* WHAT TO PRODUCE
Somewhere below are a line with "A causality cycle" and a later line with "Si l'on veut". Output exactly those lines and all lines between them.

┌─ SUPPLIED RECORDS

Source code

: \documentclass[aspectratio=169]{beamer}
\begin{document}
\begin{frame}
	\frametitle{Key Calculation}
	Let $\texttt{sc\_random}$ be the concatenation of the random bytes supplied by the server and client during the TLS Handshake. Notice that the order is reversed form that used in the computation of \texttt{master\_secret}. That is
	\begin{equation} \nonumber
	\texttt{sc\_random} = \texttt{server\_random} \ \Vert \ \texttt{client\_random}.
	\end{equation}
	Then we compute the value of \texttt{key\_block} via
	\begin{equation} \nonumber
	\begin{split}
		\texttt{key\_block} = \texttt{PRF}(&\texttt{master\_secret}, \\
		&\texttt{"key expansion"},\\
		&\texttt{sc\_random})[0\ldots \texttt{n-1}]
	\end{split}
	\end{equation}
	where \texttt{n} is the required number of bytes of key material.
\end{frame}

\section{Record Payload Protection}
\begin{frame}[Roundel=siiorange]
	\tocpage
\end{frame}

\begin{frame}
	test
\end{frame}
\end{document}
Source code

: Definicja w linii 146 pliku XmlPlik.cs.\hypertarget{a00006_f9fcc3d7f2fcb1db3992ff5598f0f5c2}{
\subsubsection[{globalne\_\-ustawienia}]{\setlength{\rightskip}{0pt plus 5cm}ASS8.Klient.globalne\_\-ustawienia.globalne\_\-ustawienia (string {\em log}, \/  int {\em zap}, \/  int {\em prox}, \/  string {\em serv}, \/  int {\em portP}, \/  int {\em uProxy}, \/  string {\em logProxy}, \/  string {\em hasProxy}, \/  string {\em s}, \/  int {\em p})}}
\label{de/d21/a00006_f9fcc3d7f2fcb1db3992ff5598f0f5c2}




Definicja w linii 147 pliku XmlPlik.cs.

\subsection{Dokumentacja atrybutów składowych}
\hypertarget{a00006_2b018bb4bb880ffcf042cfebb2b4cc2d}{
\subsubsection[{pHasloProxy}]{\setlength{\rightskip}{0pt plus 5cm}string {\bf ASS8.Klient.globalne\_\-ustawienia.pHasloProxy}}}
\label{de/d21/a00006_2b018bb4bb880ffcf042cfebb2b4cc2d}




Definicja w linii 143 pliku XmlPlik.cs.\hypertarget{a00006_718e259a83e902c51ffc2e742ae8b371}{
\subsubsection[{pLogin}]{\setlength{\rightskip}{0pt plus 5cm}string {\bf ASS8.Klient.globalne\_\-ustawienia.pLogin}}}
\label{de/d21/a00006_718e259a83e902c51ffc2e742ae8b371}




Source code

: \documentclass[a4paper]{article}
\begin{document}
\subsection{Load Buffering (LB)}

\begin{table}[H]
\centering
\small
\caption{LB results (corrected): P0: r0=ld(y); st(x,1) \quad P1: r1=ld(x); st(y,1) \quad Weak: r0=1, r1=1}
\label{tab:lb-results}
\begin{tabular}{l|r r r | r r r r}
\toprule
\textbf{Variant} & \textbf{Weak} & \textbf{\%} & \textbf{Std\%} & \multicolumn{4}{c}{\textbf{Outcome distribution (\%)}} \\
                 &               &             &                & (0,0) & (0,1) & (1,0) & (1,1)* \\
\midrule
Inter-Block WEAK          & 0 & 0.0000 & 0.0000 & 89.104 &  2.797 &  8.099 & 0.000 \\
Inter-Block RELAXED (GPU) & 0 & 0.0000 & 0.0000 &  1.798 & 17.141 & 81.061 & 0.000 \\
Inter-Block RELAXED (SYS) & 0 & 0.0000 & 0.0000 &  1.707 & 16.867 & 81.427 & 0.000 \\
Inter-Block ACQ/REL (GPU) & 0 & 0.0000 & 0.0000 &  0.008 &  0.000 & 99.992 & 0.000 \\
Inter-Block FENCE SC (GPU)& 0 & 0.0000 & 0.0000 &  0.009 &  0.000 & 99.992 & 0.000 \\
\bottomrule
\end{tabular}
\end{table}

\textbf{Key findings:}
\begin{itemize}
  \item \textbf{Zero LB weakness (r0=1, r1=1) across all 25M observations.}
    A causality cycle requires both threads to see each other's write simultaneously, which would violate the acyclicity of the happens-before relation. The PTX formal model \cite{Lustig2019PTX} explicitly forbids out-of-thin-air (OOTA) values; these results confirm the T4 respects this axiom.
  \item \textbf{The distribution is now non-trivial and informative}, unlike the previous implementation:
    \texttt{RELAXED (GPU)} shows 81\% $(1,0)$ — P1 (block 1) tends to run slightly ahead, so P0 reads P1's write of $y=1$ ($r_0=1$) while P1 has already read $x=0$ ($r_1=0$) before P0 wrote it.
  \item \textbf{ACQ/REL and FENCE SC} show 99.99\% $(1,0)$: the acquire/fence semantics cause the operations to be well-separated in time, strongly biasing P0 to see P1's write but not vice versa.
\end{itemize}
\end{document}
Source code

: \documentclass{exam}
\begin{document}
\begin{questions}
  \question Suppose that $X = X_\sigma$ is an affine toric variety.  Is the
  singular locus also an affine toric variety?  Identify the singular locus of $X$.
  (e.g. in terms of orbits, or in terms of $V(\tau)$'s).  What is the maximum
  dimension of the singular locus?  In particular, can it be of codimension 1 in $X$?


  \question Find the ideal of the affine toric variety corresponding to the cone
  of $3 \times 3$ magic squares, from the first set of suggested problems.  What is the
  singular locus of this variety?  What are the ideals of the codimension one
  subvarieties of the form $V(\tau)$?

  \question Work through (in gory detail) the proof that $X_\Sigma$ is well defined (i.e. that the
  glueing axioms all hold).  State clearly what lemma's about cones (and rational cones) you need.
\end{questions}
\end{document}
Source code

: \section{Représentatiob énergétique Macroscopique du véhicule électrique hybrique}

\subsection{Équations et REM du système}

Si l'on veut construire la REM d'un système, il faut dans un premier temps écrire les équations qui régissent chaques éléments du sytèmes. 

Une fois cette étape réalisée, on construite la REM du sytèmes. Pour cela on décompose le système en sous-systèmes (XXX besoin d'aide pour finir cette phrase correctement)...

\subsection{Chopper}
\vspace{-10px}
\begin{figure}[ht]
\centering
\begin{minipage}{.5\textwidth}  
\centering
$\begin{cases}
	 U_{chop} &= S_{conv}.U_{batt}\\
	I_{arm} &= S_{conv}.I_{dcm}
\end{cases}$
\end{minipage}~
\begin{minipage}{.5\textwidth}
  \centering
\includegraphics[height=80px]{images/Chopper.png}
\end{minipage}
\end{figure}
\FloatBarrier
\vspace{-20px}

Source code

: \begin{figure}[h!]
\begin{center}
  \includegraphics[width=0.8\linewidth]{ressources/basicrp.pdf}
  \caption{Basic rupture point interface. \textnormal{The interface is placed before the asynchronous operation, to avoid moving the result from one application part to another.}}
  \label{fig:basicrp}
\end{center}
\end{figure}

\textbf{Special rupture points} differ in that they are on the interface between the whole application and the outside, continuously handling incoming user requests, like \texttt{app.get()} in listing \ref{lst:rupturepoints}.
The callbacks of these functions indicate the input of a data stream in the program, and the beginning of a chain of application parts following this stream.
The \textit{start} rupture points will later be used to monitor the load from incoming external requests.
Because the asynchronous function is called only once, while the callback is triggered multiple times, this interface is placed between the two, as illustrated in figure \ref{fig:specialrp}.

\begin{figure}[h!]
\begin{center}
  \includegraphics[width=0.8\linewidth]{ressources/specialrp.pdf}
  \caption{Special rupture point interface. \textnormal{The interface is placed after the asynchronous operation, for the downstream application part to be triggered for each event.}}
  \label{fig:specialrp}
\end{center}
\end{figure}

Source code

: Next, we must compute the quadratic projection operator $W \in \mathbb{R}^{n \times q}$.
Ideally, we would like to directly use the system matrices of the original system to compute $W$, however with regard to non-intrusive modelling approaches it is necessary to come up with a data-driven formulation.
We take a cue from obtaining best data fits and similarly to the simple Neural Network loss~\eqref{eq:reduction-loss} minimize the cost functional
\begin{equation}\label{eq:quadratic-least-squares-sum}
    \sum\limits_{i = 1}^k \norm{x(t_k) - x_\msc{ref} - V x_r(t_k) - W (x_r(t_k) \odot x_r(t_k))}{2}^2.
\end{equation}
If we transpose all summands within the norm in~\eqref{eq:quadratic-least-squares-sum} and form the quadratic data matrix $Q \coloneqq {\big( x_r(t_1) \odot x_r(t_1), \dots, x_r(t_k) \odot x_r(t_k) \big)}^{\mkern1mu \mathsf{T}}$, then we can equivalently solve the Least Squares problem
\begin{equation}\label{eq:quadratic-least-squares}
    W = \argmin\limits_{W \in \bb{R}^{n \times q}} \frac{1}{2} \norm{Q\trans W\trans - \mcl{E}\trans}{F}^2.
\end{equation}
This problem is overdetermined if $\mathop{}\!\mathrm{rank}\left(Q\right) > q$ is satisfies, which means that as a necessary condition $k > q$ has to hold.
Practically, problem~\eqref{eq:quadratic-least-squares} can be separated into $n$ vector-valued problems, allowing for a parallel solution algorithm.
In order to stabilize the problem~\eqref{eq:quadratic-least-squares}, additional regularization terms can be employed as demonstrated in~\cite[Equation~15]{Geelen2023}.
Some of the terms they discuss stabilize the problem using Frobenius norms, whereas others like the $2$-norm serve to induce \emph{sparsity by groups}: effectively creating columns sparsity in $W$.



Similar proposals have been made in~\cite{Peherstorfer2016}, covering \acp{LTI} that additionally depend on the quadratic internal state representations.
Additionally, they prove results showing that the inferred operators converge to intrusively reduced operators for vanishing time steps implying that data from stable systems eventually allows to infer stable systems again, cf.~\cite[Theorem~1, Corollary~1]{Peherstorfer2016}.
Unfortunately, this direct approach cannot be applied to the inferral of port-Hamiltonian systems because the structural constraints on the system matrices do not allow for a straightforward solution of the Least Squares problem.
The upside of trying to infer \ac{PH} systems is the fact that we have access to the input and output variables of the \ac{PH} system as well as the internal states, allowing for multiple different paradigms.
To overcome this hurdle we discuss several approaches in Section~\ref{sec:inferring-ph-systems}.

└─

* TASK RESPONSE
    A causality cycle requires both threads to see each other's write simultaneously, which would violate the acyclicity of the happens-before relation. The PTX formal model \cite{Lustig2019PTX} explicitly forbids out-of-thin-air (OOTA) values; these results confirm the T4 respects this axiom.
  \item \textbf{The distribution is now non-trivial and informative}, unlike the previous implementation:
    \texttt{RELAXED (GPU)} shows 81\% $(1,0)$ — P1 (block 1) tends to run slightly ahead, so P0 reads P1's write of $y=1$ ($r_0=1$) while P1 has already read $x=0$ ($r_1=0$) before P0 wrote it.
  \item \textbf{ACQ/REL and FENCE SC} show 99.99\% $(1,0)$: the acquire/fence semantics cause the operations to be well-separated in time, strongly biasing P0 to see P1's write but not vice versa.
\end{itemize}
\end{document}
Source code

: \documentclass{exam}
\begin{document}
\begin{questions}
  \question Suppose that $X = X_\sigma$ is an affine toric variety.  Is the
  singular locus also an affine toric variety?  Identify the singular locus of $X$.
  (e.g. in terms of orbits, or in terms of $V(\tau)$'s).  What is the maximum
  dimension of the singular locus?  In particular, can it be of codimension 1 in $X$?


  \question Find the ideal of the affine toric variety corresponding to the cone
  of $3 \times 3$ magic squares, from the first set of suggested problems.  What is the
  singular locus of this variety?  What are the ideals of the codimension one
  subvarieties of the form $V(\tau)$?

  \question Work through (in gory detail) the proof that $X_\Sigma$ is well defined (i.e. that the
  glueing axioms all hold).  State clearly what lemma's about cones (and rational cones) you need.
\end{questions}
\end{document}
Source code

: \section{Représentatiob énergétique Macroscopique du véhicule électrique hybrique}

\subsection{Équations et REM du système}

Si l'on veut construire la REM d'un système, il faut dans un premier temps écrire les équations qui régissent chaques éléments du sytèmes. 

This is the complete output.